_WHAT NEEDS TO BE DONE_
One number is the full answer: how many lines in the records contain the word "ClientA"?

_EXTRACTED MATERIAL_

--- START ---

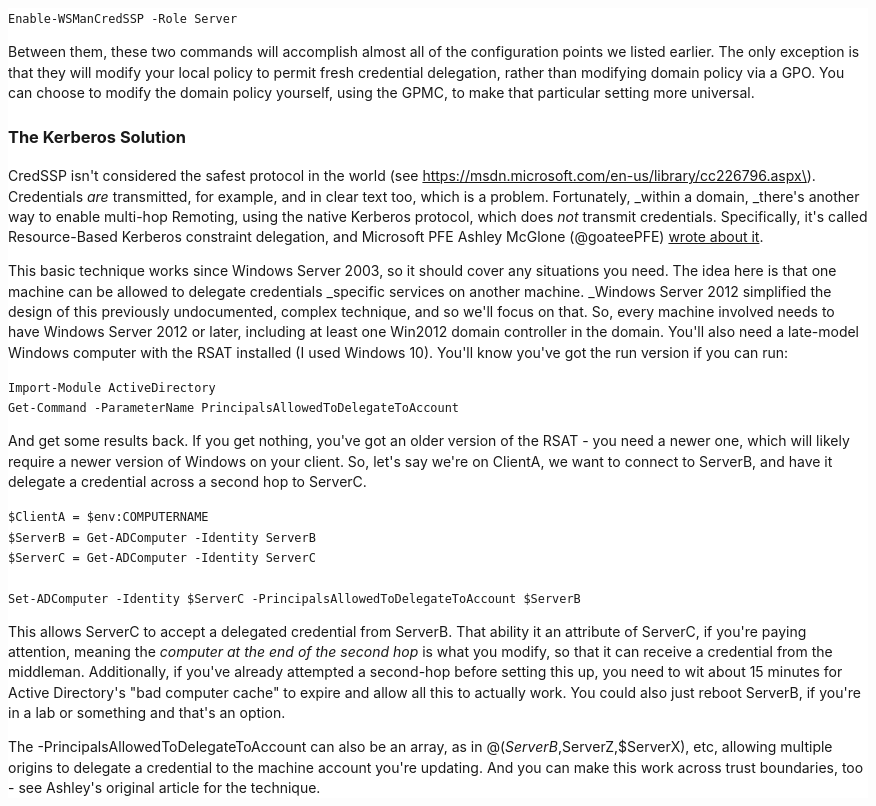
 ```
Enable-WSManCredSSP -Role Server
```

Between them, these two commands will accomplish almost all of the configuration points we listed earlier. The only exception is that they will modify your local policy to permit fresh credential delegation, rather than modifying domain policy via a GPO. You can choose to modify the domain policy yourself, using the GPMC, to make that particular setting more universal.

### The Kerberos Solution

CredSSP isn't considered the safest protocol in the world \(see https://msdn.microsoft.com/en-us/library/cc226796.aspx\). Credentials _are_ transmitted, for example, and in clear text too, which is a problem. Fortunately, _within a domain, _there's another way to enable multi-hop Remoting, using the native Kerberos protocol, which does _not_ transmit credentials. Specifically, it's called Resource-Based Kerberos constraint delegation, and Microsoft PFE Ashley McGlone \(@goateePFE\) [wrote about it](https://blogs.technet.microsoft.com/ashleymcglone/2016/08/30/powershell-remoting-kerberos-double-hop-solved-securely/). 

This basic technique works since Windows Server 2003, so it should cover any situations you need. The idea here is that one machine can be allowed to delegate credentials _specific services on another machine. _Windows Server 2012 simplified the design of this previously undocumented, complex technique, and so we'll focus on that. So, every machine involved needs to have Windows Server 2012 or later, including at least one Win2012 domain controller in the domain. You'll also need a late-model Windows computer with the RSAT installed \(I used Windows 10\). You'll know you've got the run version if you can run:

```
Import-Module ActiveDirectory
Get-Command -ParameterName PrincipalsAllowedToDelegateToAccount
```

And get some results back. If you get nothing, you've got an older version of the RSAT - you need a newer one, which will likely require a newer version of Windows on your client. So, let's say we're on ClientA, we want to connect to ServerB, and have it delegate a credential across a second hop to ServerC.

```
$ClientA = $env:COMPUTERNAME
$ServerB = Get-ADComputer -Identity ServerB
$ServerC = Get-ADComputer -Identity ServerC

Set-ADComputer -Identity $ServerC -PrincipalsAllowedToDelegateToAccount $ServerB
```

This allows ServerC to accept a delegated credential from ServerB. That ability it an attribute of ServerC, if you're paying attention, meaning the _computer at the end of the second hop_ is what you modify, so that it can receive a credential from the middleman. Additionally, if you've already attempted a second-hop before setting this up, you need to wit about 15 minutes for Active Directory's "bad computer cache" to expire and allow all this to actually work. You could also just reboot ServerB, if you're in a lab or something and that's an option.

The -PrincipalsAllowedToDelegateToAccount can also be an array, as in @\($ServerB,$ServerZ,$ServerX\), etc, allowing multiple origins to delegate a credential to the machine account you're updating. And you can make this work across trust boundaries, too - see Ashley's original article for the technique.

--- END ---

_FINISHED TASK_
2